The vast majority of lymphoscintigraphy studies performed today are done on the breast, but the technique has been studied in several other tumors. It is useful in evaluating patients with melanomas, particularly those located in the trunk, where the lymphatic drainage can be unpredictable (2). Lymphoscintigraphy has also been studied to determine the lymphatic drainage of vulvar carcinoma, bladder carcinoma, and prostate carcinoma, and some investigators have also used it intraoperatively to locate sentinel lymph nodes in colon carcinoma (3–6). These other applications of lymphoscintigraphy were successful, but the technique was widely used only to evaluate patients with melanoma.
With most of the mentioned applications, there is a single injection technique that is used most often. For melanoma, multiple intradermal injections around the lesion (or the scar after excisional biopsy) is the preferred method. Perianal or perivulvar subcutaneous injections are used to visualize the inguinal and pelvic lymph nodes, which is important for evaluation of bladder, vulvar, or rectal tumors (5,7,8). These nodes are inconsistently visualized after injections of radiocolloid in the dorsum of the foot or injection of iodinated oil directly into the lymphatics of the feet in a lymphangiogram. Perilesional injections, along the mesenteric side of the bowel, are used to identify lymph nodes draining colon carcinoma. A handheld gamma probe is used to locate these nodes, and the entire procedure can be performed in the operating room (6). Transrectal prostatic injections have also been proposed to visualize the lymphatic drainage of the prostate gland (9). An excellent review of possible injection sites and the lymph node groups visualized with each technique has been prepared by Ege (10). This extensive list shows that there are few tumors or lymphatic pathways that have not been evaluated with lymphoscintigraphy.
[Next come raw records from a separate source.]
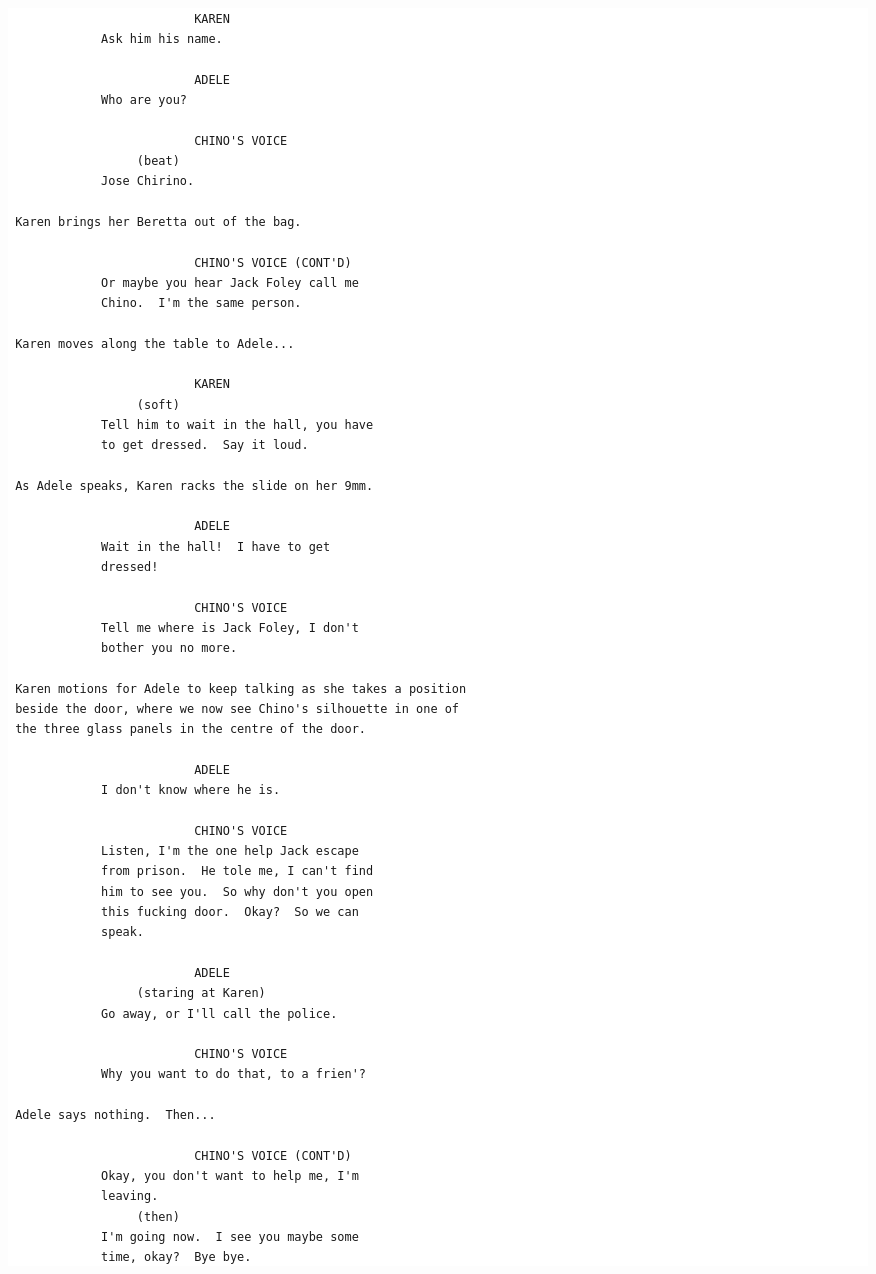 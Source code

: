                               KAREN
                 Ask him his name.

                              ADELE
                 Who are you?

                              CHINO'S VOICE
                      (beat)
                 Jose Chirino.

     Karen brings her Beretta out of the bag.

                              CHINO'S VOICE (CONT'D)
                 Or maybe you hear Jack Foley call me
                 Chino.  I'm the same person.

     Karen moves along the table to Adele...

                              KAREN
                      (soft)
                 Tell him to wait in the hall, you have
                 to get dressed.  Say it loud.

     As Adele speaks, Karen racks the slide on her 9mm.

                              ADELE
                 Wait in the hall!  I have to get
                 dressed!

                              CHINO'S VOICE
                 Tell me where is Jack Foley, I don't
                 bother you no more.

     Karen motions for Adele to keep talking as she takes a position
     beside the door, where we now see Chino's silhouette in one of
     the three glass panels in the centre of the door.

                              ADELE
                 I don't know where he is.

                              CHINO'S VOICE
                 Listen, I'm the one help Jack escape
                 from prison.  He tole me, I can't find
                 him to see you.  So why don't you open
                 this fucking door.  Okay?  So we can
                 speak.

                              ADELE
                      (staring at Karen)
                 Go away, or I'll call the police.

                              CHINO'S VOICE
                 Why you want to do that, to a frien'?

     Adele says nothing.  Then...

                              CHINO'S VOICE (CONT'D)
                 Okay, you don't want to help me, I'm
                 leaving.
                      (then)
                 I'm going now.  I see you maybe some
                 time, okay?  Bye bye.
Unlike the tumors discussed above, the complex lymphatic drainage of the breast has provided a unique challenge in demonstrating lymphatic tumor involvement by using lymphoscintigraphy. Lymphoscintigraphy was first used in breast cancer patients to evaluate the involvement of the internal mammary lymph nodes (11). This technique used subcutaneous subcostal injections, with the goal being to deposit the radiocolloid anterior to the posterior rectus sheath, near the origin of the parasternal lymphatics. Injections had to be performed on each side of the upper abdomen, in the midclavicular line (12). Although somewhat more difficult and certainly more invasive than the cutaneous and perilesional injections now used for breast lymphoscintigraphy, this technique can easily be mastered, and if successful, will show the lymph nodes of both internal mammary lymph node chains. Involvement of these lymph nodes is assumed if there is absent visualization of the lymph node chain on the ipsilateral side of the patient’s tumor (12). Radiation oncologists sometimes used this technique to determine the depth of the internal mammary lymph nodes. Lateral views of the chest allowed measurement of the distance of these nodes from the skin surface. Appropriate radiation dosimetry calculations then allowed optimal radiation delivery to these nodes (13). The difficulty of this technique, the occasional congenital absence of the internal mammary lymph node chain on one side, and the fact that few surgeons routinely sample these lymph nodes caused this technique to go out of favor.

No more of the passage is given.